** DATA SHOWN follows **

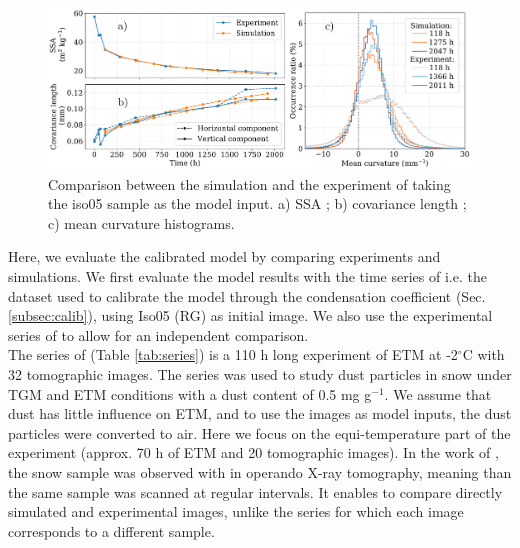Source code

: \documentclass[draft,ms]{agujournal2019}
\begin{document}
\begin{figure}
    \centering
    \includegraphics[width=\linewidth]{Figures/microstruct_isoFlin_exp_simu.pdf}
    \caption{Comparison between the simulation and the experiment of \protect{} taking the iso05 sample as the model input. a) SSA ; b) covariance length ; c) mean curvature histograms.}
    \label{fig:flin_evaluation}
\end{figure}

Here, we evaluate the calibrated model by comparing experiments and simulations. We first evaluate the model results with the time series of  i.e. the dataset used to calibrate the model through the condensation coefficient (Sec. \ref{subsec:calib}), using  Iso05 (RG) as initial image. We also use the experimental series of  to allow for an independent comparison.\\

The series of  (Table \ref{tab:series}) is a 110 h long experiment of ETM at -2$^\circ$C with 32 tomographic images. The series was used to study dust particles in snow under TGM and ETM conditions with a dust content of 0.5 mg g$^{-1}$. We assume that dust has little influence on ETM, and to use the images as model inputs, the dust particles were converted to air. Here we focus on the equi-temperature part of the experiment (approx. 70 h of ETM and 20 tomographic images). In the work of , the snow sample was observed with in operando X-ray tomography, meaning than the same sample was scanned at regular intervals. It enables to compare directly simulated and experimental images, unlike the  series for which each image corresponds to a different sample.\\
\end{document}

** End of DATA SHOWN **

Could each line of the data be written out exactly, with no pictures included?

### THE COMPLETED TASK
Source code

: \documentclass[draft,ms]{agujournal2019}
\begin{document}
\begin{figure}
    \centering
    \includegraphics[width=\linewidth]{Figures/microstruct_isoFlin_exp_simu.pdf}
    \caption{Comparison between the simulation and the experiment of \protect{} taking the iso05 sample as the model input. a) SSA ; b) covariance length ; c) mean curvature histograms.}
    \label{fig:flin_evaluation}
\end{figure}

Here, we evaluate the calibrated model by comparing experiments and simulations. We first evaluate the model results with the time series of  i.e. the dataset used to calibrate the model through the condensation coefficient (Sec. \ref{subsec:calib}), using  Iso05 (RG) as initial image. We also use the experimental series of  to allow for an independent comparison.\\

The series of  (Table \ref{tab:series}) is a 110 h long experiment of ETM at -2$^\circ$C with 32 tomographic images. The series was used to study dust particles in snow under TGM and ETM conditions with a dust content of 0.5 mg g$^{-1}$. We assume that dust has little influence on ETM, and to use the images as model inputs, the dust particles were converted to air. Here we focus on the equi-temperature part of the experiment (approx. 70 h of ETM and 20 tomographic images). In the work of , the snow sample was observed with in operando X-ray tomography, meaning than the same sample was scanned at regular intervals. It enables to compare directly simulated and experimental images, unlike the  series for which each image corresponds to a different sample.\\
\end{document}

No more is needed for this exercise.